Special resolution means a resolution that needs a clear majority to approve the resolution at the general meeting. It is a resolution of the company’s shareholders which requires at least 75% of the votes cast by shareholders in favor of it in order to pass. It’s important to use the right type of resolution. Things like a Change of Constitution or Name, Large Capital Investment, or changing the share structure of a business would require a special resolution. If you use an ordinary resolution where a special resolution is required or don’t follow the correct procedure, the resolution could be invalid.

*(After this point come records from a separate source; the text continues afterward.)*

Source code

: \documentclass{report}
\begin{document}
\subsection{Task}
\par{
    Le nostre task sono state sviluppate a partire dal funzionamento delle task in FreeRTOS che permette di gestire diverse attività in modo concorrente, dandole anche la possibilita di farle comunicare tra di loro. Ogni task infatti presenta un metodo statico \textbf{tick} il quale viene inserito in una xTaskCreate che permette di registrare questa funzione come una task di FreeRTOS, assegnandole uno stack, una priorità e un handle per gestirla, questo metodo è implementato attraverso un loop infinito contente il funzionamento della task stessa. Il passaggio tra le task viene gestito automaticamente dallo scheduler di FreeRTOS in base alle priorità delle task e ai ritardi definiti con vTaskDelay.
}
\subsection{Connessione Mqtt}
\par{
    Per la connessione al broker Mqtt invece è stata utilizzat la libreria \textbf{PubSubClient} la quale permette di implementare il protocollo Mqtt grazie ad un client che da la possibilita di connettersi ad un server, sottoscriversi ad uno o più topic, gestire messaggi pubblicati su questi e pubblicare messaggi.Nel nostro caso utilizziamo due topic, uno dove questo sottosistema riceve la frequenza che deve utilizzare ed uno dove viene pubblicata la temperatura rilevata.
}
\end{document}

The special resolution system is the best way to help protect those shareholders that hold minority shares. The need for a special resolution may help good decision-making, ensuring important changes are better considered and an effort made to gain wider support than a simple majority.
The special resolution regime helps to protect minority shareholders against important decisions being taken without proper consideration and, to the extent possible, consensus. This system is the best way to help protect those shareholders that hold minority shares. The word “resolution” is not defined in the Companies Act 1994. Usually, in terms of company law, a resolution means the formal decision of a body which has been taken in a meeting after proper deliberations. Section 87(2) of the Companies Act 1994 provides that a resolution shall be a special resolution when –
- The intention to propose the resolution as a special resolution has been duly specified in the notice calling the General Meeting or other intimation has been given to the members of the resolution;
- The notice required under this Act has been duly given for the General Meeting, and
- The votes cast in favor of the resolution by the members in person or by proxy are not less than three times the number of votes, if any, cast against the resolution. The Articles of Association may also provide that certain types of business shall be approved by a special resolution.
The need for a special resolution may help good decision-making, ensuring important changes are better considered and an effort made to gain wider support than a simple majority. Generally in the following cases, a special resolution is required –
- Change of the registered office from one state to another and change of object Clause of the Memorandum of Association.
- Change of the name clause of the Memorandum of Association.
- Alteration in the Articles of Association.
- Creation of Reserve Capital.
- Reduction of Capital.
- Removal of registered office from one place to another place in the same state.
- Payment of interest out of the capital to the shareholders.
- Appointment of inspectors to investigate the company’s affairs.
- Fixation of Directors’ remuneration, if the articles provide so and sanctioning of remuneration to a director on the basis of percentage of profit.
- Permission to the director to hold any office of profit under the company.
- For making the liability of directors unlimited.
- Making loans to other companies under the same management.
- Voluntary liquidation of a Company.